* _Materials provided_:
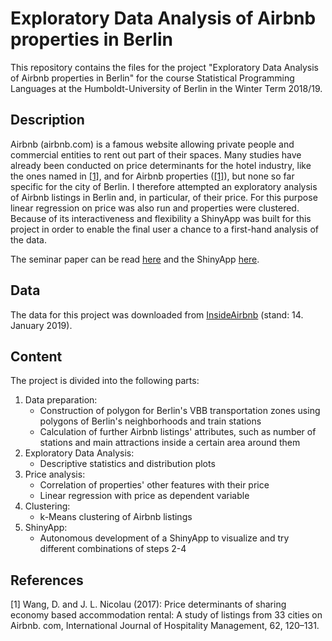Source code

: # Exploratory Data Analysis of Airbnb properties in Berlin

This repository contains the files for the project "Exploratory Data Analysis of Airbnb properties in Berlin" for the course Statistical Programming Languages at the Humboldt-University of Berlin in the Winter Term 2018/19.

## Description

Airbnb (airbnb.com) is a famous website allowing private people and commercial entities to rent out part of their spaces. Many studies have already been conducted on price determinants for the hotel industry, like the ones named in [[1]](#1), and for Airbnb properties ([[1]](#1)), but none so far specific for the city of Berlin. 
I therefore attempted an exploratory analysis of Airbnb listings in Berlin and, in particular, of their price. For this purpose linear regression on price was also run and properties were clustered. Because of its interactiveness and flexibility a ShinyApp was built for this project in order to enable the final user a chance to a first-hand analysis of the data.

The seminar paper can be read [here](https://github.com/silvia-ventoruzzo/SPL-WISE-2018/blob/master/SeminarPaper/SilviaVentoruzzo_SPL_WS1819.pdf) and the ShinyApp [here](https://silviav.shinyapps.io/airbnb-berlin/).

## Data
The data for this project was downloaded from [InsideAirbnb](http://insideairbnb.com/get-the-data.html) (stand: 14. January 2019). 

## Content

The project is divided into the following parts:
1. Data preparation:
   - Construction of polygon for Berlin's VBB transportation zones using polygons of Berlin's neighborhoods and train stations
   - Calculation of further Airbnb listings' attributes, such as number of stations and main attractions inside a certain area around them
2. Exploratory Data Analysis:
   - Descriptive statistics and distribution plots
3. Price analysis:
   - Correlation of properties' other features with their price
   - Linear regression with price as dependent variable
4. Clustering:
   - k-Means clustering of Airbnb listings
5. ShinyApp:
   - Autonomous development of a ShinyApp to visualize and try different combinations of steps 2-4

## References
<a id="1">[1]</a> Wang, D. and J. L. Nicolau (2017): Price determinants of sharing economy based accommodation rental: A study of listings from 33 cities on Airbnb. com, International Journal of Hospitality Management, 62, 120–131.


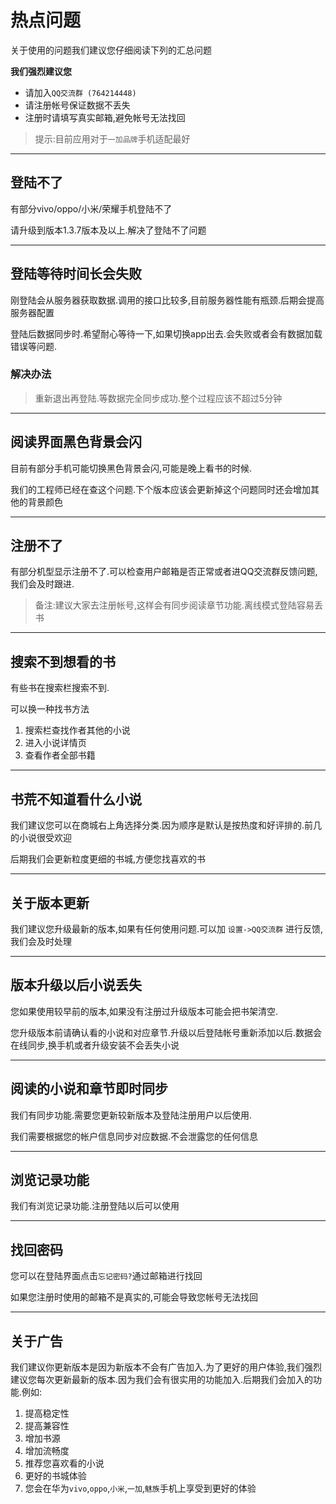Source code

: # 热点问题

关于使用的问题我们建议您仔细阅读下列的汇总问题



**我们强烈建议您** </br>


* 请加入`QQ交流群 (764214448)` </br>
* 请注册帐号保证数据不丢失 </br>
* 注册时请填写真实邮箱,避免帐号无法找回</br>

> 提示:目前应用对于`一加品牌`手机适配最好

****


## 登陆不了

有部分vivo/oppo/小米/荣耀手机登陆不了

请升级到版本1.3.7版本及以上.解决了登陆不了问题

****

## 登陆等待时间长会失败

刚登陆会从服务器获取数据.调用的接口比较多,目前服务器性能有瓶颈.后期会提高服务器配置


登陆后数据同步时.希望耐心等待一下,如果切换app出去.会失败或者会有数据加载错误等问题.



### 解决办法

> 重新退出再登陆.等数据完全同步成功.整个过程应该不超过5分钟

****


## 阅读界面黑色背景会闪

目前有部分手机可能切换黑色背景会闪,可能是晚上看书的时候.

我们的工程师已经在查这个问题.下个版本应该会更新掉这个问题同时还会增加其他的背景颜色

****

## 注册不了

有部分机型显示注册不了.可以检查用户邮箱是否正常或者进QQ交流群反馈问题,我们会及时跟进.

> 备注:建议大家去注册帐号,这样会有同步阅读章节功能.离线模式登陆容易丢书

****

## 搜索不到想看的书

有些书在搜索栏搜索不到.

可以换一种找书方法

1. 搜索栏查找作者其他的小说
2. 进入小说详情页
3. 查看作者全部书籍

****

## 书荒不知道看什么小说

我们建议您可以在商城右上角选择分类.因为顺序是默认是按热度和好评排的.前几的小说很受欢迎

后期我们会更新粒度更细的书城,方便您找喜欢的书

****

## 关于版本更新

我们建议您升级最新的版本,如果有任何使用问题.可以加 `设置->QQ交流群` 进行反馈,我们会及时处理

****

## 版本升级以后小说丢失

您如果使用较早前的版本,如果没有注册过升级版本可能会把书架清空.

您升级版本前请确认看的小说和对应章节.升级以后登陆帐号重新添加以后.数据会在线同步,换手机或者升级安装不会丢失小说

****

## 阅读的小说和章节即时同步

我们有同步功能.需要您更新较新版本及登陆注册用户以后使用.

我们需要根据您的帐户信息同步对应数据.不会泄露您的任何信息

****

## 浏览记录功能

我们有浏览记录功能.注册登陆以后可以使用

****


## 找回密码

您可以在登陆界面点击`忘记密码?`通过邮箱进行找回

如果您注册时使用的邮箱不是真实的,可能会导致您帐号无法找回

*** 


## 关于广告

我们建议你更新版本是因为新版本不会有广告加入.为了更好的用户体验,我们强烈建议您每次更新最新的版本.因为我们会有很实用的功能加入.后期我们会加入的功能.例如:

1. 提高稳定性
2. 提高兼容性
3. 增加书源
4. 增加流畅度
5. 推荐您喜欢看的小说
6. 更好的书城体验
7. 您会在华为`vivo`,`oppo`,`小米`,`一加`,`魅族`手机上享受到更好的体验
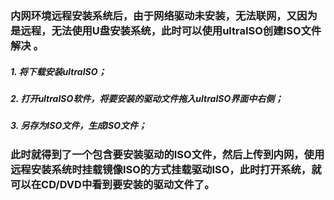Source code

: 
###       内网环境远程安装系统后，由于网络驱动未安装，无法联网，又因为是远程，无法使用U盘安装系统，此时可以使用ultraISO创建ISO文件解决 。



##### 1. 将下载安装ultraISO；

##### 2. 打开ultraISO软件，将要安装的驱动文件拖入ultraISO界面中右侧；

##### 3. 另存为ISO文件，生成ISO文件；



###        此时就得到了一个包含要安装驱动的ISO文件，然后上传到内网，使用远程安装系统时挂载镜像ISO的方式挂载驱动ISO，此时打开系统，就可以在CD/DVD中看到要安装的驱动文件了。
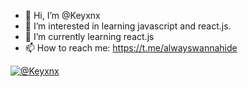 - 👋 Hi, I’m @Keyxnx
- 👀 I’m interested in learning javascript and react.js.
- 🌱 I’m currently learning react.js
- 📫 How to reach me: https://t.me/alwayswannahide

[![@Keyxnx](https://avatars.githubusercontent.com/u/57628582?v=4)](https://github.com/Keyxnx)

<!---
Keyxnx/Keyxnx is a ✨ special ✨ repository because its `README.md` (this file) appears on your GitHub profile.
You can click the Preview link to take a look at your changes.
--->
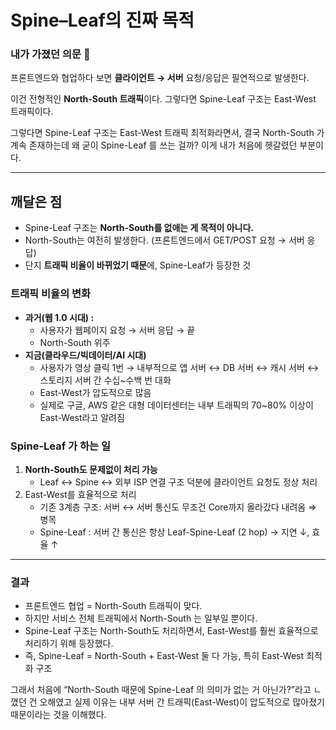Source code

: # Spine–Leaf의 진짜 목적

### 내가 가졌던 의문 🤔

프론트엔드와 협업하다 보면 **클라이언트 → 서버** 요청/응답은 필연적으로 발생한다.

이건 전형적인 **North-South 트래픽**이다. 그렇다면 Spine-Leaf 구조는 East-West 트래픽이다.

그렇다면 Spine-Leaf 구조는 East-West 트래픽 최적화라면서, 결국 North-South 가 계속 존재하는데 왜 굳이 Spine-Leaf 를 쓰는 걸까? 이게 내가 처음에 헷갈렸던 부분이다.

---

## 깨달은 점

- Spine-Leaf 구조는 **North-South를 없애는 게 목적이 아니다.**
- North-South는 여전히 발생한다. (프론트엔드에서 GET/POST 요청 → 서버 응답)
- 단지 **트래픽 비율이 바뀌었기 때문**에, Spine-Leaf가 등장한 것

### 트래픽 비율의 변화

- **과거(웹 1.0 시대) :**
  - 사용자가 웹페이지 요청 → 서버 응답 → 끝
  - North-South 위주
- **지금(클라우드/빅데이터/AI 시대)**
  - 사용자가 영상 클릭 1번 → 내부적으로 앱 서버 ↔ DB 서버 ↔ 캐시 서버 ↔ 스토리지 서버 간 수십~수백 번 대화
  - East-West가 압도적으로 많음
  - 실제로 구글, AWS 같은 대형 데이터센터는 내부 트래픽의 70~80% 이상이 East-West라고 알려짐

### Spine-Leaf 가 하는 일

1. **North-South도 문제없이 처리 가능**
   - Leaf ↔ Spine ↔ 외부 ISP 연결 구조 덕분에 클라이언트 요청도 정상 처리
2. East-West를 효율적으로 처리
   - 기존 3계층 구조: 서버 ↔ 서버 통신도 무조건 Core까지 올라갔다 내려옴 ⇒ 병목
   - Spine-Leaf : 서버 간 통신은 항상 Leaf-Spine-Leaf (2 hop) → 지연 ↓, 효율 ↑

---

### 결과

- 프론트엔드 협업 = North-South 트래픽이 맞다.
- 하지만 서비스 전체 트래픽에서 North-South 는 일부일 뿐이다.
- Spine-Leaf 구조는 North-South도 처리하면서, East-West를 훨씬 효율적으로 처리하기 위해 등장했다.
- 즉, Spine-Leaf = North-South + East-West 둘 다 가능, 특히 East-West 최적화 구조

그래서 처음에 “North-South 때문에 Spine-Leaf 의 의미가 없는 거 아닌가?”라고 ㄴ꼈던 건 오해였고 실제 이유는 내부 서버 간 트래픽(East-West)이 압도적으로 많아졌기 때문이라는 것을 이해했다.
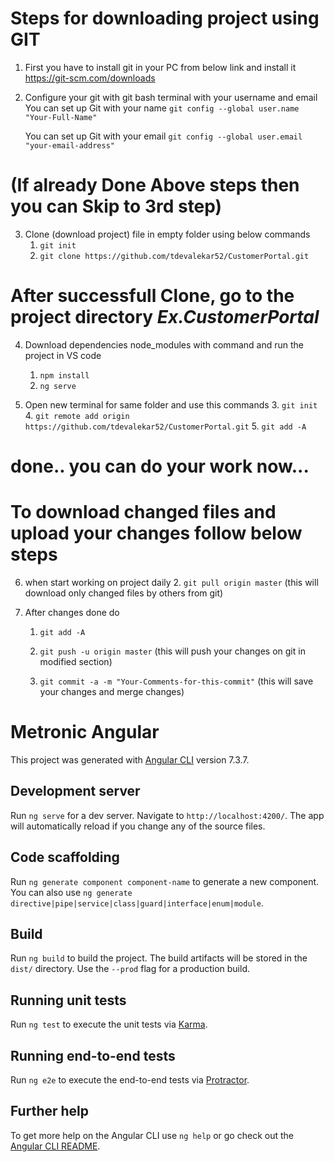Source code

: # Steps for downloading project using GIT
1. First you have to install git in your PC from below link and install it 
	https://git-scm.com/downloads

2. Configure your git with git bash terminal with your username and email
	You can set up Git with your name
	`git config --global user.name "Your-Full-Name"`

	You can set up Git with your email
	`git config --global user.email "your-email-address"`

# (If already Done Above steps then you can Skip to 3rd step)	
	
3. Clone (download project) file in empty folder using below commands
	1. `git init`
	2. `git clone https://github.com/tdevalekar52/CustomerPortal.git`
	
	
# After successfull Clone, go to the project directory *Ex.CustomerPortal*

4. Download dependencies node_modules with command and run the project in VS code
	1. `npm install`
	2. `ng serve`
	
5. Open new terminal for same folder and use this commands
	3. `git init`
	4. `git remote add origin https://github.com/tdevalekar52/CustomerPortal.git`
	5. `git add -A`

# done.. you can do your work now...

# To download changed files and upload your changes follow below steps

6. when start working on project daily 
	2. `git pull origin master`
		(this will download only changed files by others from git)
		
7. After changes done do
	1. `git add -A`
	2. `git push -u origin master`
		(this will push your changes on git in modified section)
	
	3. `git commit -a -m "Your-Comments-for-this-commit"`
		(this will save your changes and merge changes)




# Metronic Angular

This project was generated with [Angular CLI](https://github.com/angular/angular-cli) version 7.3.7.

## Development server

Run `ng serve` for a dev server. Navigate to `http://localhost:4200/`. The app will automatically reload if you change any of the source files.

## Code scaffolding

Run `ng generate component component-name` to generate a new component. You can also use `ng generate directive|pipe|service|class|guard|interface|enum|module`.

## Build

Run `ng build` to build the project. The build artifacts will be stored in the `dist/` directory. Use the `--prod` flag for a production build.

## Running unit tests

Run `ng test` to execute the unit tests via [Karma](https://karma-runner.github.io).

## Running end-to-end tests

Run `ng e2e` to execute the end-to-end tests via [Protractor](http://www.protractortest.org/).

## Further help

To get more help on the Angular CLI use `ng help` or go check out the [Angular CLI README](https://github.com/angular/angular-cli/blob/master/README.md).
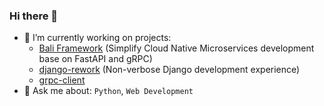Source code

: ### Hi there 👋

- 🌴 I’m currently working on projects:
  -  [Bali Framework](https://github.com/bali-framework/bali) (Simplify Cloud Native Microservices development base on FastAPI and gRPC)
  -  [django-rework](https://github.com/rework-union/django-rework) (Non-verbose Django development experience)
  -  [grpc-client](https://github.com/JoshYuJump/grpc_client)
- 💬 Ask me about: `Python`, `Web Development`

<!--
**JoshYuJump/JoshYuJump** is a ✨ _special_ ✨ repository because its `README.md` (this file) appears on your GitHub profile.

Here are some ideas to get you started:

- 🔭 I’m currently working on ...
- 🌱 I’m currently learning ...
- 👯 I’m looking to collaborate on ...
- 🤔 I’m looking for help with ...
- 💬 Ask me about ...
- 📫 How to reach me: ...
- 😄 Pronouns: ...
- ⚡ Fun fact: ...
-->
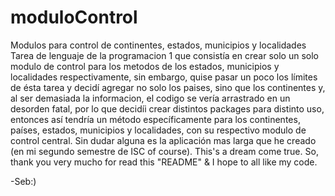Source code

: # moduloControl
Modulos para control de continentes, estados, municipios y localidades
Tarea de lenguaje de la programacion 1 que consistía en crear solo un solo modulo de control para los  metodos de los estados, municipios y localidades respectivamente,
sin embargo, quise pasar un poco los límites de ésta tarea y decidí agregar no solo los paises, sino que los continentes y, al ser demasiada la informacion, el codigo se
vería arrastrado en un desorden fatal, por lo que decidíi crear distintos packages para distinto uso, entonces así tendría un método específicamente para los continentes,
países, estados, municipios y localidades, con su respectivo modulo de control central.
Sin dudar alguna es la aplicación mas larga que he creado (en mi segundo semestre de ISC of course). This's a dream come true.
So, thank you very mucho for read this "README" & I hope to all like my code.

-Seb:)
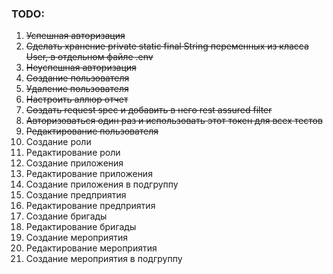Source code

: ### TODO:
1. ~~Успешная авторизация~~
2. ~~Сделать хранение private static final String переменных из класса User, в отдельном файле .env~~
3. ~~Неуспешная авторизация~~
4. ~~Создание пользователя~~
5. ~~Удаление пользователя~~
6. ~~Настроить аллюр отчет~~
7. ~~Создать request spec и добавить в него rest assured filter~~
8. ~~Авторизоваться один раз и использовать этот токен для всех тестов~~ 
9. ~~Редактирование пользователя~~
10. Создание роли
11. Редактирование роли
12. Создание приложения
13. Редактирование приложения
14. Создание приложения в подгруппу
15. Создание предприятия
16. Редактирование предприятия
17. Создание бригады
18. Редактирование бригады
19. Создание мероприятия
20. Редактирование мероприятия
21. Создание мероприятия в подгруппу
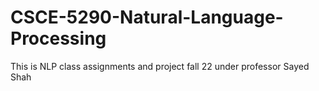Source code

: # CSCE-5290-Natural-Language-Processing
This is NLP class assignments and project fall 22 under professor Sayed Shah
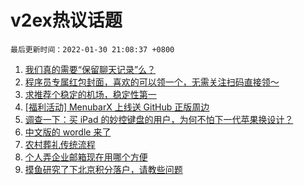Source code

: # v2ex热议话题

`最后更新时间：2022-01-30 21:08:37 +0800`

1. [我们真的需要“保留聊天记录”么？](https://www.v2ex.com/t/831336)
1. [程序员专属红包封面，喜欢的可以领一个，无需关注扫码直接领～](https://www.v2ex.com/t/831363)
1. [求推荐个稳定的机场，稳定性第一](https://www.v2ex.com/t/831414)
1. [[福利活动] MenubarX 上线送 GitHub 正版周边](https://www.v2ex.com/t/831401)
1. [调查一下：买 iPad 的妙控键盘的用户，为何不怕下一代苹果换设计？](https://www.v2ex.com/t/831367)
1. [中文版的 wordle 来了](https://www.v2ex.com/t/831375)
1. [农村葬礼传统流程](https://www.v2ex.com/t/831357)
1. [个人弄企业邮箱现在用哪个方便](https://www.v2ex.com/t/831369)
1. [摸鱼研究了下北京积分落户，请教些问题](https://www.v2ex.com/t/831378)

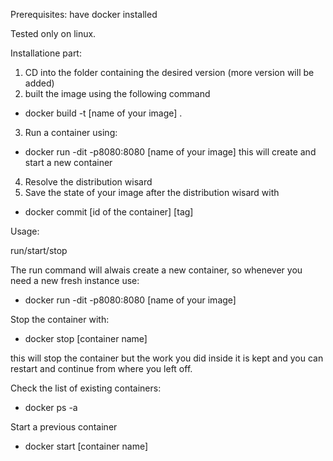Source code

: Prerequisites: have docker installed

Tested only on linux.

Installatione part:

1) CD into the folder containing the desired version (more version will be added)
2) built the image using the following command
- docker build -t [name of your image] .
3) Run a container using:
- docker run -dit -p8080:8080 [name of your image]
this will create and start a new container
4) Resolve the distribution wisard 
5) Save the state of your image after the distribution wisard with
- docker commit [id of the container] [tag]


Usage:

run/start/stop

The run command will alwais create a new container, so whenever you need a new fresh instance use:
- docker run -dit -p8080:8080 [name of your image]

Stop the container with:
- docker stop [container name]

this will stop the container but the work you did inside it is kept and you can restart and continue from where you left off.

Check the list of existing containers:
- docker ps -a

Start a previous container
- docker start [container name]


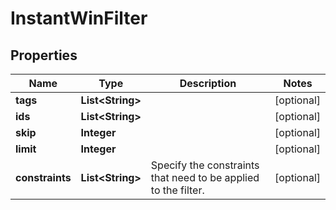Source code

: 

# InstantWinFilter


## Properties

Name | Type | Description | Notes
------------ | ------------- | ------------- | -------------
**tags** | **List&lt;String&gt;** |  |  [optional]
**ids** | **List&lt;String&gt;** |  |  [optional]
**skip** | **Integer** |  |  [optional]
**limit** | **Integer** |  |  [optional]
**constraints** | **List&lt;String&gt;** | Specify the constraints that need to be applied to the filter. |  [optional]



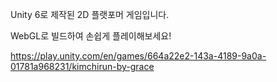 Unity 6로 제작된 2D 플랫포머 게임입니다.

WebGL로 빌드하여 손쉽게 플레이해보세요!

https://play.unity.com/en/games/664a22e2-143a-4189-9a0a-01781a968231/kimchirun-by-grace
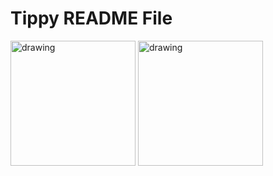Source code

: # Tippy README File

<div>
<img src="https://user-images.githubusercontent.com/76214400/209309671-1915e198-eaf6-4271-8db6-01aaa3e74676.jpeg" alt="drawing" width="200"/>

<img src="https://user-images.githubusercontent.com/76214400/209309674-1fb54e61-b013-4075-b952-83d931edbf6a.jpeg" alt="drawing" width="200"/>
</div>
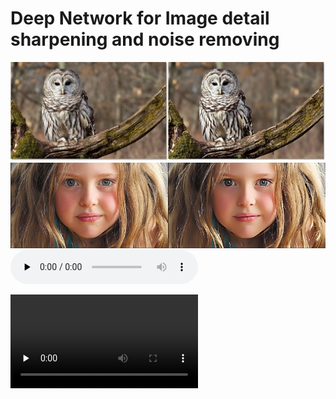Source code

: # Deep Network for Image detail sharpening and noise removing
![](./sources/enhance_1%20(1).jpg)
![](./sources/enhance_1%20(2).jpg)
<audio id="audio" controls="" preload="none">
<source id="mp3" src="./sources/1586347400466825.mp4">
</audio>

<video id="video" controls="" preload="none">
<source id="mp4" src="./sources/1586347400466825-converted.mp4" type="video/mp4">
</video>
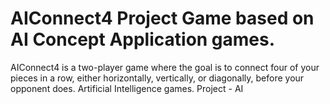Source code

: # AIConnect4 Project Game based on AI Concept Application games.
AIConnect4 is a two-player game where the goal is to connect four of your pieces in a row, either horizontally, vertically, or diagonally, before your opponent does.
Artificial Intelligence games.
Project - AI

* _The problem_: Only one stretch of the listing above is to be duplicated: the lines from the one containing "Management, 62, 120–131." through the one containing "登陆后数据同步时.希望耐心等", both included. Copy them exactly, minus the pictures.

* _Task result_:
<a id="1">[1]</a> Wang, D. and J. L. Nicolau (2017): Price determinants of sharing economy based accommodation rental: A study of listings from 33 cities on Airbnb. com, International Journal of Hospitality Management, 62, 120–131.


Source code

: # 热点问题

关于使用的问题我们建议您仔细阅读下列的汇总问题



**我们强烈建议您** </br>


* 请加入`QQ交流群 (764214448)` </br>
* 请注册帐号保证数据不丢失 </br>
* 注册时请填写真实邮箱,避免帐号无法找回</br>

> 提示:目前应用对于`一加品牌`手机适配最好

****


## 登陆不了

有部分vivo/oppo/小米/荣耀手机登陆不了

请升级到版本1.3.7版本及以上.解决了登陆不了问题

****

## 登陆等待时间长会失败

刚登陆会从服务器获取数据.调用的接口比较多,目前服务器性能有瓶颈.后期会提高服务器配置


登陆后数据同步时.希望耐心等待一下,如果切换app出去.会失败或者会有数据加载错误等问题.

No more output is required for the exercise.